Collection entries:
Content starts

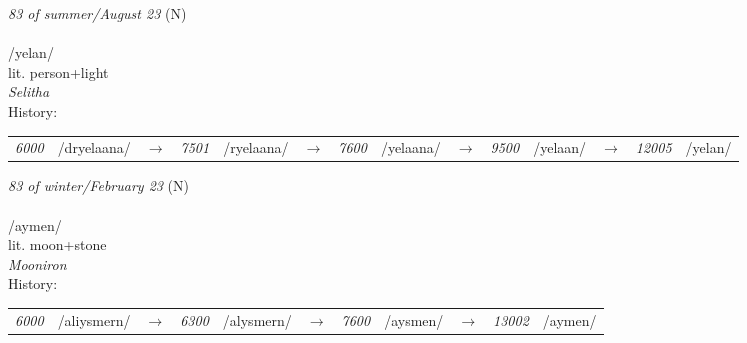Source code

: \vspace{15pt}
\begin{nopagebreak}
 \textit{83 of summer/August 23} (N)\\
\\
\noindent /y{\textprimstress}elan/\\
\noindent lit. person+light\\
\noindent \textit{Selitha}\\


\noindent History:

\vspace{-0pt}
\hspace{40pt}
\begin{tabular}{ccc}
\textit{6000} & /dryelaana/&$\rightarrow$ & \textit{7501} & /ryelaana/&$\rightarrow$ & \textit{7600} & /yelaana/&$\rightarrow$ & \textit{9500} & /yelaan/&$\rightarrow$ & \textit{12005} & /yelan/& \\
\end{tabular}

\vspace{20pt}\hline

\end{nopagebreak}
\filbreak



\vspace{15pt}
\begin{nopagebreak}
 \textit{83 of winter/February 23} (N)\\
\\
\noindent /{\textprimstress}aymen/\\
\noindent lit. moon+stone\\
\noindent \textit{Mooniron}\\


\noindent History:

\vspace{-0pt}
\hspace{40pt}
\begin{tabular}{ccc}
\textit{6000} & /aliysmern/&$\rightarrow$ & \textit{6300} & /alysmern/&$\rightarrow$ & \textit{7600} & /aysmen/&$\rightarrow$ & \textit{13002} & /aymen/& \\
\end{tabular}

\vspace{20pt}\hline

\end{nopagebreak}
\filbreak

Content ends

[YOUR TASK]:
What's needed is every record restated exactly, pictures excluded.

[ANSWER SECTION]:
Source code

: \vspace{15pt}
\begin{nopagebreak}
 \textit{83 of summer/August 23} (N)\\
\\
\noindent /y{\textprimstress}elan/\\
\noindent lit. person+light\\
\noindent \textit{Selitha}\\


\noindent History:

\vspace{-0pt}
\hspace{40pt}
\begin{tabular}{ccc}
\textit{6000} & /dryelaana/&$\rightarrow$ & \textit{7501} & /ryelaana/&$\rightarrow$ & \textit{7600} & /yelaana/&$\rightarrow$ & \textit{9500} & /yelaan/&$\rightarrow$ & \textit{12005} & /yelan/& \\
\end{tabular}

\vspace{20pt}\hline

\end{nopagebreak}
\filbreak



\vspace{15pt}
\begin{nopagebreak}
 \textit{83 of winter/February 23} (N)\\
\\
\noindent /{\textprimstress}aymen/\\
\noindent lit. moon+stone\\
\noindent \textit{Mooniron}\\


\noindent History:

\vspace{-0pt}
\hspace{40pt}
\begin{tabular}{ccc}
\textit{6000} & /aliysmern/&$\rightarrow$ & \textit{6300} & /alysmern/&$\rightarrow$ & \textit{7600} & /aysmen/&$\rightarrow$ & \textit{13002} & /aymen/& \\
\end{tabular}

\vspace{20pt}\hline

\end{nopagebreak}
\filbreak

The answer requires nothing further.